Review: Jimmy Bowskill – Live
Posted on: Friday, Apr 23, 2010
Jimmy Bowskill – Live – Ruf Records 1158
I have to say that I was a little surprised with this release because Thomas Ruf has been a major influence in the blues world over the last 10 years or so and has produced many major and important cds in that time but for this reviewer, this release would have been better suited if it had been sent to the reviewers of Kerrang being right over to the rockier side of the blues/rock spectrum.
Toronto based Jimmy is still only 18 years old and has attracted the attention of many critics including Paul Rodgers and there is a distinct Free influence present in a number of the tracks including two covers.
Jimmy Bowskill can certainly play his guitar and he is backed by a very tight rhythm section but apart from Peter Green’s Rattlesnake Shake and B B King’s Three o’ Clock In The Morning, many of the tracks are heavy and cliched with masses of feedback and sustain and firmly entrenched in the rock world.
Having said that, in front of a very enthusiastic ( and I should imagine just plus or minus 20 years old) audience, they do create an exciting live performance which I’m sure would be better in reality than on disc.

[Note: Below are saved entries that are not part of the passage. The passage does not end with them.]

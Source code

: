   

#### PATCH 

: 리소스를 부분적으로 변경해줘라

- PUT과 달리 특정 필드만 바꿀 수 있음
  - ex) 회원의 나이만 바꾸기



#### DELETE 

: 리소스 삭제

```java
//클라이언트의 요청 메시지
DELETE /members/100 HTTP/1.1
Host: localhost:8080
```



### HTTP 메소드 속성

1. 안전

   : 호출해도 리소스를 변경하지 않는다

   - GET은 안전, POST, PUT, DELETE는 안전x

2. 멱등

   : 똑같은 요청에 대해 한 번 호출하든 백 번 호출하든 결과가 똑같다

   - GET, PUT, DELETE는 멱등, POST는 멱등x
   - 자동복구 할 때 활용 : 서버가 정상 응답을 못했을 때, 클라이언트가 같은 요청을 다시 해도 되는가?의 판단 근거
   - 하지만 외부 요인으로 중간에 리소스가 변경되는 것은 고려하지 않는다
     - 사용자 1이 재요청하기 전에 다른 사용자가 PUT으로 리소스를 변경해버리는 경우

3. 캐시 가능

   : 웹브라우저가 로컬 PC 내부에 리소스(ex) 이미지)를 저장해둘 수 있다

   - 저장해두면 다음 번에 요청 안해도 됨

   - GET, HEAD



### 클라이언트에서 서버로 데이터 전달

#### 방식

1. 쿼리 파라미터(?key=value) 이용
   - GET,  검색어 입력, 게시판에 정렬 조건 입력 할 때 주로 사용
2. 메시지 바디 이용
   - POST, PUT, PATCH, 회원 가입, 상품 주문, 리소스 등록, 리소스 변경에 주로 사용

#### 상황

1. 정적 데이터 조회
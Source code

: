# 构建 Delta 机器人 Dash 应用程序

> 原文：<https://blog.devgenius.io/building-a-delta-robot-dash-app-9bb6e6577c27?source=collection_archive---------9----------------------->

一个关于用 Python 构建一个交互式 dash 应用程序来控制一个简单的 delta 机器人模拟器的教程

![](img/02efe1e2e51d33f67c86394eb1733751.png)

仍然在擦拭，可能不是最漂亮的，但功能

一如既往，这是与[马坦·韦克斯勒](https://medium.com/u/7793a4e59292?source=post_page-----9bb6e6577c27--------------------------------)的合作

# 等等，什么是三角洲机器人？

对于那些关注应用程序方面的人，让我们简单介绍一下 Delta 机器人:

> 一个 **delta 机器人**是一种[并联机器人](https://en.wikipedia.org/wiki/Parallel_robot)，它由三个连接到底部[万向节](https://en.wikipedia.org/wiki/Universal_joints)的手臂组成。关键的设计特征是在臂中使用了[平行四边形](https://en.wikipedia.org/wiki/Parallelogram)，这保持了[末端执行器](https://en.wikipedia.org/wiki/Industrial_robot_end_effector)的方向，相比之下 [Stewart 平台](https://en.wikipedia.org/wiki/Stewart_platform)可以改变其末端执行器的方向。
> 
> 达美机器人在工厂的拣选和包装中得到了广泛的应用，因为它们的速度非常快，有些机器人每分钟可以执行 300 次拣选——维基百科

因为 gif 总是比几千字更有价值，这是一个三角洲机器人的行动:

The opening track Far From Reality sets the scene with a riff driven rocker before Rattlesnake Shake which features a very long one note solo (approximately 37 seconds – must have made an impact for me to time it!!).
The first Free cover Walk In My Shadow gets the Bowskill treament before the very good slow track Loser features some very fine vocals. This is then followed by Be Mine, another self penned track with some good slide work before the heavier Broken Down Engine, a rock/blues number shows a hint of Zeppelin.
Drifting Haze another slower track demonstrates Jimmy’s good vocals but Diamond Ring goes back firmly into the rock camp. Ride a Pony is the other Free cover which remains very similar to the original before leading into the fast rocker Karadag an instrumental that presents the compulsory drum solo.
However, Three o’ Clock in the Morning then shows that if Jimmy concentrated on playing just blues, what a fine act he and his band would be – great guitar and especially fine vocals – let’s have more of this.
The final track Link into Your Chain demonstrates a definite Stevie Ray Vaughan influence and is a good concluding track to what isn’t a bad cd – it does show that Jimmy is a good guitarist and has a great voice but I do personally find that many of the tracks do sound rather dated and he sounds no different to a lot of the young guitarists emerging not only from Canada/USA but also from the UK – but that does seem to be what Thomas Ruf likes these days.